WORK INSTRUCTION: Copy, from the entries below, each line in which the string "ፍልስጥኤማውያንም" appears.

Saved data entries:
##########
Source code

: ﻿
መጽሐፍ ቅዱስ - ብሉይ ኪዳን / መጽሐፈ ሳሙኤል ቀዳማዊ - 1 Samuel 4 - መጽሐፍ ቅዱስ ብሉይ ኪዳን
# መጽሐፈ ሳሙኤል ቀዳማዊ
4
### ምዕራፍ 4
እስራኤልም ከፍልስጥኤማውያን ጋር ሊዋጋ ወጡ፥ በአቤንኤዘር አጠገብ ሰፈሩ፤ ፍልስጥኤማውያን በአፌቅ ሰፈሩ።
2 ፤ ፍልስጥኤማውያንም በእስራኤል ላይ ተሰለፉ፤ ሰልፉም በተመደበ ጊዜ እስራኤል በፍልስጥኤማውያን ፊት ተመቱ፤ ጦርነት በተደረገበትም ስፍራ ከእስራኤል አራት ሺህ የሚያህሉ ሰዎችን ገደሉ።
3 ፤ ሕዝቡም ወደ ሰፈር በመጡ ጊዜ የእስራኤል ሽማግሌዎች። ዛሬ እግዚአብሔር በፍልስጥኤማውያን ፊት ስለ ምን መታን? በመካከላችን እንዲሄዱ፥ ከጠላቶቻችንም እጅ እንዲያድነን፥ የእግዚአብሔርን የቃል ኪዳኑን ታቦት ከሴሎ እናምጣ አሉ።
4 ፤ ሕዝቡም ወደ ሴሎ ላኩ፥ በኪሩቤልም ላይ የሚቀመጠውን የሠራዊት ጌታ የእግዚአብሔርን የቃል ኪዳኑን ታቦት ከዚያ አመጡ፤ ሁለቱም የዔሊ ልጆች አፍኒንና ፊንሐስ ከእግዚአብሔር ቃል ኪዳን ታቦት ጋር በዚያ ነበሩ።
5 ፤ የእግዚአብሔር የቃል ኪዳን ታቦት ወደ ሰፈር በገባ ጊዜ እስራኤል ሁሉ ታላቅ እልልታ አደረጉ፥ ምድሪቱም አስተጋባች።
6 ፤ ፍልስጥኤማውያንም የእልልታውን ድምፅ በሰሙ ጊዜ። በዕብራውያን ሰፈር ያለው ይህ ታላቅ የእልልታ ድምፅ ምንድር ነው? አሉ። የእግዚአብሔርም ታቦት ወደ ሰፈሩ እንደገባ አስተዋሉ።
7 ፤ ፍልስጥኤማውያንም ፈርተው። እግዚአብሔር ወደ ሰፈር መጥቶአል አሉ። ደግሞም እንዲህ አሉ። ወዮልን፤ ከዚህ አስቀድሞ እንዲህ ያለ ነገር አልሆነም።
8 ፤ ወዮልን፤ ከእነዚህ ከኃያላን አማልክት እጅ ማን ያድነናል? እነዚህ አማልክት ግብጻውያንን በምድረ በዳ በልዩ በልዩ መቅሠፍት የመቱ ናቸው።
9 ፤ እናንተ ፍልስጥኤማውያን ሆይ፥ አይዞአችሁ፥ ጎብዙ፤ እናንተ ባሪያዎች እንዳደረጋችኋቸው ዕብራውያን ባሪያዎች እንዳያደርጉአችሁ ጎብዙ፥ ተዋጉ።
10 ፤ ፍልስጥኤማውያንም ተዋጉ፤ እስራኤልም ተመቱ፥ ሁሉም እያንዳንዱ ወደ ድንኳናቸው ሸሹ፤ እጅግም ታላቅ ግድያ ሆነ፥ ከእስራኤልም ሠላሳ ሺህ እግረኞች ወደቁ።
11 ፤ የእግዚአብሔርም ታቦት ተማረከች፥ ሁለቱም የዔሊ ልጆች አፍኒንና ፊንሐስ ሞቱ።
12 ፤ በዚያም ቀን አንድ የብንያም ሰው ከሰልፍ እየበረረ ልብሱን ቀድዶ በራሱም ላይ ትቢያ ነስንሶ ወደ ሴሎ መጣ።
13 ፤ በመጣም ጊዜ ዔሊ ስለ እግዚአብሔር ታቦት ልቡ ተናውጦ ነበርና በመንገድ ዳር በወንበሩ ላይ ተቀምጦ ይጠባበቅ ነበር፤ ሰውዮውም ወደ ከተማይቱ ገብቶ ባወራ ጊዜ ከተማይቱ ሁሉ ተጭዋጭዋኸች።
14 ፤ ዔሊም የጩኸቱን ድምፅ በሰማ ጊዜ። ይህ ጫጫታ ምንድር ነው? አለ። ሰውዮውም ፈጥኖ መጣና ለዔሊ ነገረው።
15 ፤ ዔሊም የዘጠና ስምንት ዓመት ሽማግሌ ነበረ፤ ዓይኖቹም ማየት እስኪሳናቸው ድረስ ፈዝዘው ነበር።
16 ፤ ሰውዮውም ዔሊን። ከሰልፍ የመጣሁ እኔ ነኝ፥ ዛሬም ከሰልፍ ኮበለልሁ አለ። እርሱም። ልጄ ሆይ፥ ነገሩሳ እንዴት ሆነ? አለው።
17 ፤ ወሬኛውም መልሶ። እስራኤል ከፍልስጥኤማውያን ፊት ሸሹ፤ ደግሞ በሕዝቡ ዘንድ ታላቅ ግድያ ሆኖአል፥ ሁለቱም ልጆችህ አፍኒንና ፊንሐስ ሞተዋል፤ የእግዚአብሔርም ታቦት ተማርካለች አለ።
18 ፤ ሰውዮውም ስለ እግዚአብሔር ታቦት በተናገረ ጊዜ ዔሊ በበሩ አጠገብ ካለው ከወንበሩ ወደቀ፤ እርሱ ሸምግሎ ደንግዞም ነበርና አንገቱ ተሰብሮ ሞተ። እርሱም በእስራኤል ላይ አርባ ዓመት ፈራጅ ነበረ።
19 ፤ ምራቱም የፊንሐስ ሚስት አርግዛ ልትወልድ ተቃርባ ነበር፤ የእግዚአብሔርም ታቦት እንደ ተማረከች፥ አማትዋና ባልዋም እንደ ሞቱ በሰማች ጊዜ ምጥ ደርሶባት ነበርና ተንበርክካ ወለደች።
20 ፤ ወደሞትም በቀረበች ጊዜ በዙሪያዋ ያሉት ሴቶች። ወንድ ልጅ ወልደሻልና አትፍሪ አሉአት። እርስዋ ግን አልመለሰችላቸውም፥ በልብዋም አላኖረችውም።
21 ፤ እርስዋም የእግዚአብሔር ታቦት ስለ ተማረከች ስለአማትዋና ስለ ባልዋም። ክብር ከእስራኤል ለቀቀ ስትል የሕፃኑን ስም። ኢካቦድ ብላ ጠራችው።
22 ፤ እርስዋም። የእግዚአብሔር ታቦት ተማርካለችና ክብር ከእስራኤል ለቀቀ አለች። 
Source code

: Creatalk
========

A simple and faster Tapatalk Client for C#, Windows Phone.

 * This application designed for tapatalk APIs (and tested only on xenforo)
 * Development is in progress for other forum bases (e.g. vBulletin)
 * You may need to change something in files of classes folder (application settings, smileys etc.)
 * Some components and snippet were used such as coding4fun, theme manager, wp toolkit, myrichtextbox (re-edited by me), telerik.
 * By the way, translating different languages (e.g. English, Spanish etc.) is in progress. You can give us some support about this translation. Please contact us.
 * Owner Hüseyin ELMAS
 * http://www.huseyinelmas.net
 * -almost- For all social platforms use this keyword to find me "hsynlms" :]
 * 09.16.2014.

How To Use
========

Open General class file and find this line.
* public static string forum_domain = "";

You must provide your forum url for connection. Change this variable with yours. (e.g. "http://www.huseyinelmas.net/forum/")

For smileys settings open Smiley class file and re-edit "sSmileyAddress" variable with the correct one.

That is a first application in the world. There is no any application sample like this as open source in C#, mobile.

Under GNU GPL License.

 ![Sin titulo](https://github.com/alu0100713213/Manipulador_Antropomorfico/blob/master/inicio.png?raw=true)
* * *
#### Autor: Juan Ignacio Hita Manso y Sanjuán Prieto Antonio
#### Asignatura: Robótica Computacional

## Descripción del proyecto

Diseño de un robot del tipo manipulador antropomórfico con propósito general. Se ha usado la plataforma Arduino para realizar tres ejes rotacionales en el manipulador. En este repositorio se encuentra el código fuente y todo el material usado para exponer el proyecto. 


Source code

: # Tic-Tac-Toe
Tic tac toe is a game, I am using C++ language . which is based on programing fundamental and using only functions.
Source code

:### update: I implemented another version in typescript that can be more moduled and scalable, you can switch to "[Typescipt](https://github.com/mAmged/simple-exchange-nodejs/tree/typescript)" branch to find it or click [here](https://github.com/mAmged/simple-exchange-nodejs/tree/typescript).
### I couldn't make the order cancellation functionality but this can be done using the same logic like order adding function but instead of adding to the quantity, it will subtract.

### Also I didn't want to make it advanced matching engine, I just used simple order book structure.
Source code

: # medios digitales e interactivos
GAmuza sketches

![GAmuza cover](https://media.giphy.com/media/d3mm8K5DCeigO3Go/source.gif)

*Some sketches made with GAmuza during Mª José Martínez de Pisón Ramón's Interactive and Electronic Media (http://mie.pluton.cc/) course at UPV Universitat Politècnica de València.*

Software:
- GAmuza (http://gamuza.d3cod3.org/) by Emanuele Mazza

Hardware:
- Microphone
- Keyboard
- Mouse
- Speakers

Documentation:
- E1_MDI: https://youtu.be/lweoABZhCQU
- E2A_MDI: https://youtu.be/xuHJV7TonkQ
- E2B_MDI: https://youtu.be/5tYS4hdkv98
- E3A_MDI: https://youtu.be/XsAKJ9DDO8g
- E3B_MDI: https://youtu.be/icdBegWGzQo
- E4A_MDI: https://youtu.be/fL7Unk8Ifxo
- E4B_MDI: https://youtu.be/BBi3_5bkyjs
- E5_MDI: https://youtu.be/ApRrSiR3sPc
##########
OUTPUT:
2 ፤ ፍልስጥኤማውያንም በእስራኤል ላይ ተሰለፉ፤ ሰልፉም በተመደበ ጊዜ እስራኤል በፍልስጥኤማውያን ፊት ተመቱ፤ ጦርነት በተደረገበትም ስፍራ ከእስራኤል አራት ሺህ የሚያህሉ ሰዎችን ገደሉ።
6 ፤ ፍልስጥኤማውያንም የእልልታውን ድምፅ በሰሙ ጊዜ። በዕብራውያን ሰፈር ያለው ይህ ታላቅ የእልልታ ድምፅ ምንድር ነው? አሉ። የእግዚአብሔርም ታቦት ወደ ሰፈሩ እንደገባ አስተዋሉ።
7 ፤ ፍልስጥኤማውያንም ፈርተው። እግዚአብሔር ወደ ሰፈር መጥቶአል አሉ። ደግሞም እንዲህ አሉ። ወዮልን፤ ከዚህ አስቀድሞ እንዲህ ያለ ነገር አልሆነም።
10 ፤ ፍልስጥኤማውያንም ተዋጉ፤ እስራኤልም ተመቱ፥ ሁሉም እያንዳንዱ ወደ ድንኳናቸው ሸሹ፤ እጅግም ታላቅ ግድያ ሆነ፥ ከእስራኤልም ሠላሳ ሺህ እግረኞች ወደቁ።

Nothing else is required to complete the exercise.